= Prompt =
Every line of the material is to be returned verbatim. Pictures stay out.

(Information supplied Opens)

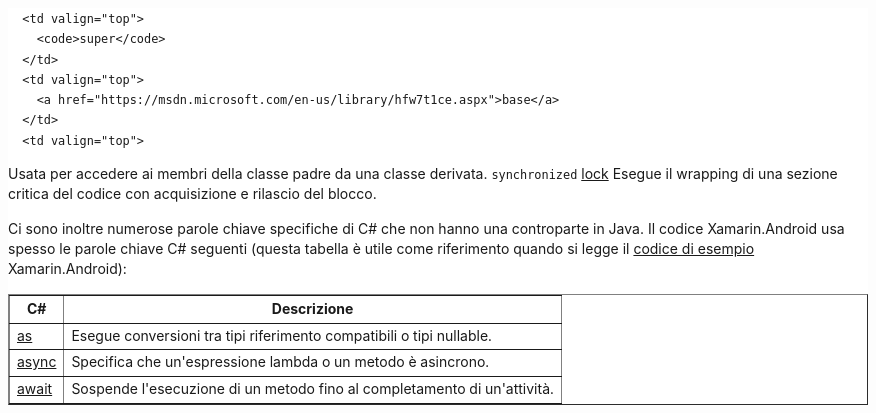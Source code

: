       <td valign="top">
        <code>super</code>
      </td>
      <td valign="top">
        <a href="https://msdn.microsoft.com/en-us/library/hfw7t1ce.aspx">base</a>
      </td>
      <td valign="top">
Usata per accedere ai membri della classe padre da una classe derivata.
      </td>
    </tr>
    <tr>
      <td valign="synchronized">
        <code>synchronized</code>
      </td>
      <td valign="top">
        <a href="https://msdn.microsoft.com/en-us/library/c5kehkcz.aspx">lock</a>
      </td>
      <td valign="top">
Esegue il wrapping di una sezione critica del codice con acquisizione e rilascio del blocco.
      </td>
    </tr>
  </tbody>
</table>


Ci sono inoltre numerose parole chiave specifiche di C# che non hanno una controparte in Java. Il codice Xamarin.Android usa spesso le parole chiave C# seguenti (questa tabella è utile come riferimento quando si legge il [codice di esempio](https://developer.xamarin.com/samples/android/all/) Xamarin.Android):


<table align="center" border="1" cellpadding="1" cellspacing="1">
  <thead>
    <th>
        <strong>C#</strong>
    </th>
    <th>
        <strong>Descrizione</strong>
    </th>
  </thead>
  <tbody>
    <tr>
      <td valign="top">
        <a href="https://msdn.microsoft.com/en-us/library/cscsdfbt.aspx">as</a>
      </td>
      <td valign="top">
Esegue conversioni tra tipi riferimento compatibili o tipi nullable.
      </td>
    </tr>
    <tr>
      <td valign="top">
        <a href="https://msdn.microsoft.com/en-us/library/hh156513.aspx">async</a>
      </td>
      <td valign="top">
Specifica che un'espressione lambda o un metodo è asincrono.
      </td>
    </tr>
    <tr>
      <td valign="top">
        <a href="https://msdn.microsoft.com/en-us/library/hh156528.aspx">await</a>
      </td>
      <td valign="top">
Sospende l'esecuzione di un metodo fino al completamento di un'attività.
      </td>
    </tr>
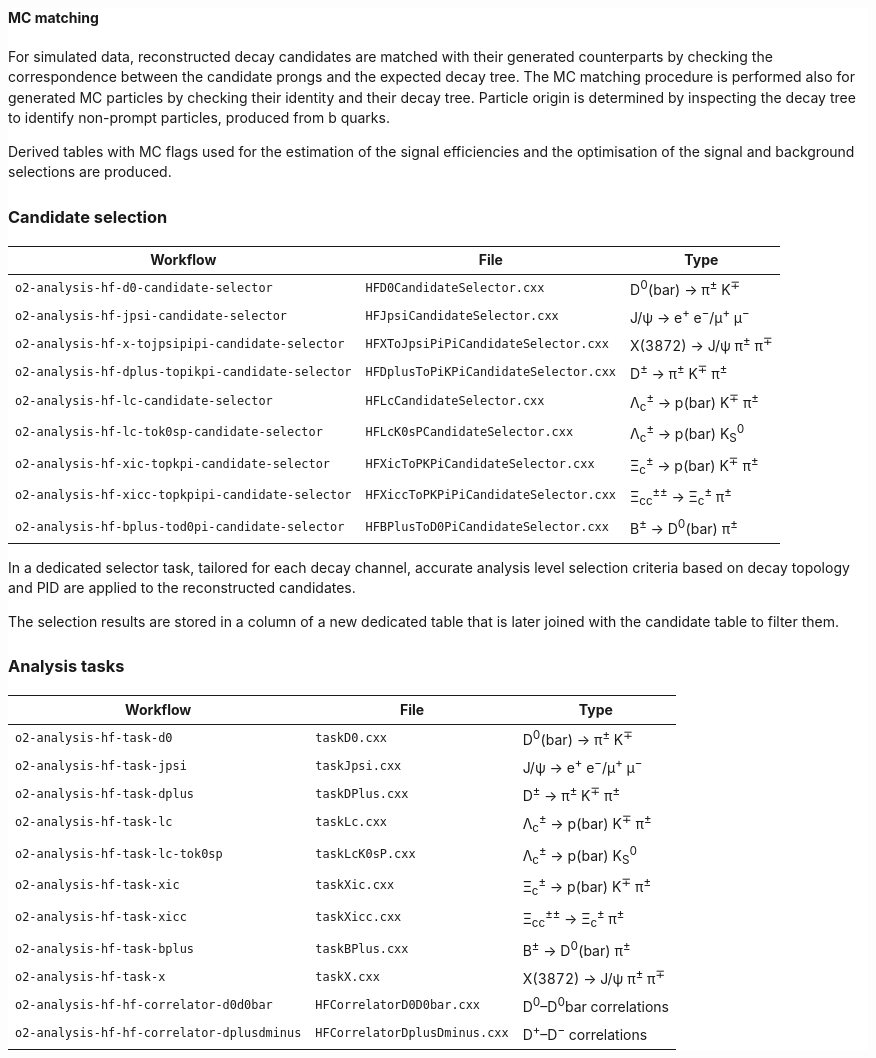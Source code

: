 #### MC matching

For simulated data, reconstructed decay candidates are matched with their generated counterparts
by checking the correspondence between the candidate prongs and the expected decay tree.
The MC matching procedure is performed also for generated MC particles by checking their identity and their decay tree.
Particle origin is determined by inspecting the decay tree to identify non-prompt particles, produced from b quarks.

Derived tables with MC flags used for the estimation of the signal efficiencies and the optimisation of the signal and background selections are produced.

### Candidate selection

Workflow | File | Type
--- | --- | ---
`o2-analysis-hf-d0-candidate-selector` | `HFD0CandidateSelector.cxx` | D<sup>0</sup>(bar) → π<sup>±</sup> K<sup>∓</sup>
`o2-analysis-hf-jpsi-candidate-selector` | `HFJpsiCandidateSelector.cxx` | J/ψ → e<sup>+</sup> e<sup>−</sup>/μ<sup>+</sup> μ<sup>−</sup>
`o2-analysis-hf-x-tojpsipipi-candidate-selector` | `HFXToJpsiPiPiCandidateSelector.cxx` | X(3872) → J/ψ π<sup>±</sup> π<sup>∓</sup>
`o2-analysis-hf-dplus-topikpi-candidate-selector` | `HFDplusToPiKPiCandidateSelector.cxx` | D<sup>±</sup> → π<sup>±</sup> K<sup>∓</sup> π<sup>±</sup>
`o2-analysis-hf-lc-candidate-selector` | `HFLcCandidateSelector.cxx` | Λ<sub>c</sub><sup>±</sup> → p(bar) K<sup>∓</sup> π<sup>±</sup>
`o2-analysis-hf-lc-tok0sp-candidate-selector` | `HFLcK0sPCandidateSelector.cxx` | Λ<sub>c</sub><sup>±</sup> → p(bar) K<sub>S</sub><sup>0</sup>
`o2-analysis-hf-xic-topkpi-candidate-selector` | `HFXicToPKPiCandidateSelector.cxx` | Ξ<sub>c</sub><sup>±</sup> → p(bar) K<sup>∓</sup> π<sup>±</sup>
`o2-analysis-hf-xicc-topkpipi-candidate-selector` | `HFXiccToPKPiPiCandidateSelector.cxx` | Ξ<sub>cc</sub><sup>±±</sup> → Ξ<sub>c</sub><sup>±</sup> π<sup>±</sup>
`o2-analysis-hf-bplus-tod0pi-candidate-selector` | `HFBPlusToD0PiCandidateSelector.cxx` | B<sup>±</sup> → D<sup>0</sup>(bar) π<sup>±</sup>

In a dedicated selector task, tailored for each decay channel, accurate analysis level selection criteria
based on decay topology and PID are applied to the reconstructed candidates.

The selection results are stored in a column of a new dedicated table that is later joined with the candidate table to filter them.

### Analysis tasks

Workflow | File | Type
--- | --- | ---
`o2-analysis-hf-task-d0` | `taskD0.cxx` | D<sup>0</sup>(bar) → π<sup>±</sup> K<sup>∓</sup>
`o2-analysis-hf-task-jpsi` | `taskJpsi.cxx` | J/ψ → e<sup>+</sup> e<sup>−</sup>/μ<sup>+</sup> μ<sup>−</sup>
`o2-analysis-hf-task-dplus` | `taskDPlus.cxx` | D<sup>±</sup> → π<sup>±</sup> K<sup>∓</sup> π<sup>±</sup>
`o2-analysis-hf-task-lc` | `taskLc.cxx` | Λ<sub>c</sub><sup>±</sup> → p(bar) K<sup>∓</sup> π<sup>±</sup>
`o2-analysis-hf-task-lc-tok0sp` | `taskLcK0sP.cxx` | Λ<sub>c</sub><sup>±</sup> → p(bar) K<sub>S</sub><sup>0</sup>
`o2-analysis-hf-task-xic` | `taskXic.cxx` | Ξ<sub>c</sub><sup>±</sup> → p(bar) K<sup>∓</sup> π<sup>±</sup>
`o2-analysis-hf-task-xicc` | `taskXicc.cxx` | Ξ<sub>cc</sub><sup>±±</sup> → Ξ<sub>c</sub><sup>±</sup> π<sup>±</sup>
`o2-analysis-hf-task-bplus` | `taskBPlus.cxx` | B<sup>±</sup> → D<sup>0</sup>(bar) π<sup>±</sup>
`o2-analysis-hf-task-x` | `taskX.cxx` | X(3872) → J/ψ π<sup>±</sup> π<sup>∓</sup>
`o2-analysis-hf-hf-correlator-d0d0bar` | `HFCorrelatorD0D0bar.cxx` | D<sup>0</sup>–D<sup>0</sup>bar correlations
`o2-analysis-hf-hf-correlator-dplusdminus` | `HFCorrelatorDplusDminus.cxx` | D<sup>+</sup>–D<sup>−</sup> correlations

(Information supplied Closes)

= Exercise solution =
Source code

:       <td valign="top">
        <code>super</code>
      </td>
      <td valign="top">
        <a href="https://msdn.microsoft.com/en-us/library/hfw7t1ce.aspx">base</a>
      </td>
      <td valign="top">
Usata per accedere ai membri della classe padre da una classe derivata.
      </td>
    </tr>
    <tr>
      <td valign="synchronized">
        <code>synchronized</code>
      </td>
      <td valign="top">
        <a href="https://msdn.microsoft.com/en-us/library/c5kehkcz.aspx">lock</a>
      </td>
      <td valign="top">
Esegue il wrapping di una sezione critica del codice con acquisizione e rilascio del blocco.
      </td>
    </tr>
  </tbody>
</table>


Ci sono inoltre numerose parole chiave specifiche di C# che non hanno una controparte in Java. Il codice Xamarin.Android usa spesso le parole chiave C# seguenti (questa tabella è utile come riferimento quando si legge il [codice di esempio](https://developer.xamarin.com/samples/android/all/) Xamarin.Android):


<table align="center" border="1" cellpadding="1" cellspacing="1">
  <thead>
    <th>
        <strong>C#</strong>
    </th>
    <th>
        <strong>Descrizione</strong>
    </th>
  </thead>
  <tbody>
    <tr>
      <td valign="top">
        <a href="https://msdn.microsoft.com/en-us/library/cscsdfbt.aspx">as</a>
      </td>
      <td valign="top">
Esegue conversioni tra tipi riferimento compatibili o tipi nullable.
      </td>
    </tr>
    <tr>
      <td valign="top">
        <a href="https://msdn.microsoft.com/en-us/library/hh156513.aspx">async</a>
      </td>
      <td valign="top">
Specifica che un'espressione lambda o un metodo è asincrono.
      </td>
    </tr>
    <tr>
      <td valign="top">
        <a href="https://msdn.microsoft.com/en-us/library/hh156528.aspx">await</a>
      </td>
      <td valign="top">
Sospende l'esecuzione di un metodo fino al completamento di un'attività.
      </td>
    </tr>
Source code

: #### MC matching

For simulated data, reconstructed decay candidates are matched with their generated counterparts
by checking the correspondence between the candidate prongs and the expected decay tree.
The MC matching procedure is performed also for generated MC particles by checking their identity and their decay tree.
Particle origin is determined by inspecting the decay tree to identify non-prompt particles, produced from b quarks.

Derived tables with MC flags used for the estimation of the signal efficiencies and the optimisation of the signal and background selections are produced.

### Candidate selection

Workflow | File | Type
--- | --- | ---
`o2-analysis-hf-d0-candidate-selector` | `HFD0CandidateSelector.cxx` | D<sup>0</sup>(bar) → π<sup>±</sup> K<sup>∓</sup>
`o2-analysis-hf-jpsi-candidate-selector` | `HFJpsiCandidateSelector.cxx` | J/ψ → e<sup>+</sup> e<sup>−</sup>/μ<sup>+</sup> μ<sup>−</sup>
`o2-analysis-hf-x-tojpsipipi-candidate-selector` | `HFXToJpsiPiPiCandidateSelector.cxx` | X(3872) → J/ψ π<sup>±</sup> π<sup>∓</sup>
`o2-analysis-hf-dplus-topikpi-candidate-selector` | `HFDplusToPiKPiCandidateSelector.cxx` | D<sup>±</sup> → π<sup>±</sup> K<sup>∓</sup> π<sup>±</sup>
`o2-analysis-hf-lc-candidate-selector` | `HFLcCandidateSelector.cxx` | Λ<sub>c</sub><sup>±</sup> → p(bar) K<sup>∓</sup> π<sup>±</sup>
`o2-analysis-hf-lc-tok0sp-candidate-selector` | `HFLcK0sPCandidateSelector.cxx` | Λ<sub>c</sub><sup>±</sup> → p(bar) K<sub>S</sub><sup>0</sup>
`o2-analysis-hf-xic-topkpi-candidate-selector` | `HFXicToPKPiCandidateSelector.cxx` | Ξ<sub>c</sub><sup>±</sup> → p(bar) K<sup>∓</sup> π<sup>±</sup>
`o2-analysis-hf-xicc-topkpipi-candidate-selector` | `HFXiccToPKPiPiCandidateSelector.cxx` | Ξ<sub>cc</sub><sup>±±</sup> → Ξ<sub>c</sub><sup>±</sup> π<sup>±</sup>
`o2-analysis-hf-bplus-tod0pi-candidate-selector` | `HFBPlusToD0PiCandidateSelector.cxx` | B<sup>±</sup> → D<sup>0</sup>(bar) π<sup>±</sup>

In a dedicated selector task, tailored for each decay channel, accurate analysis level selection criteria
based on decay topology and PID are applied to the reconstructed candidates.

The selection results are stored in a column of a new dedicated table that is later joined with the candidate table to filter them.

### Analysis tasks

Workflow | File | Type
--- | --- | ---
`o2-analysis-hf-task-d0` | `taskD0.cxx` | D<sup>0</sup>(bar) → π<sup>±</sup> K<sup>∓</sup>
`o2-analysis-hf-task-jpsi` | `taskJpsi.cxx` | J/ψ → e<sup>+</sup> e<sup>−</sup>/μ<sup>+</sup> μ<sup>−</sup>
`o2-analysis-hf-task-dplus` | `taskDPlus.cxx` | D<sup>±</sup> → π<sup>±</sup> K<sup>∓</sup> π<sup>±</sup>
`o2-analysis-hf-task-lc` | `taskLc.cxx` | Λ<sub>c</sub><sup>±</sup> → p(bar) K<sup>∓</sup> π<sup>±</sup>
`o2-analysis-hf-task-lc-tok0sp` | `taskLcK0sP.cxx` | Λ<sub>c</sub><sup>±</sup> → p(bar) K<sub>S</sub><sup>0</sup>
`o2-analysis-hf-task-xic` | `taskXic.cxx` | Ξ<sub>c</sub><sup>±</sup> → p(bar) K<sup>∓</sup> π<sup>±</sup>
`o2-analysis-hf-task-xicc` | `taskXicc.cxx` | Ξ<sub>cc</sub><sup>±±</sup> → Ξ<sub>c</sub><sup>±</sup> π<sup>±</sup>
`o2-analysis-hf-task-bplus` | `taskBPlus.cxx` | B<sup>±</sup> → D<sup>0</sup>(bar) π<sup>±</sup>
`o2-analysis-hf-task-x` | `taskX.cxx` | X(3872) → J/ψ π<sup>±</sup> π<sup>∓</sup>
`o2-analysis-hf-hf-correlator-d0d0bar` | `HFCorrelatorD0D0bar.cxx` | D<sup>0</sup>–D<sup>0</sup>bar correlations
`o2-analysis-hf-hf-correlator-dplusdminus` | `HFCorrelatorDplusDminus.cxx` | D<sup>+</sup>–D<sup>−</sup> correlations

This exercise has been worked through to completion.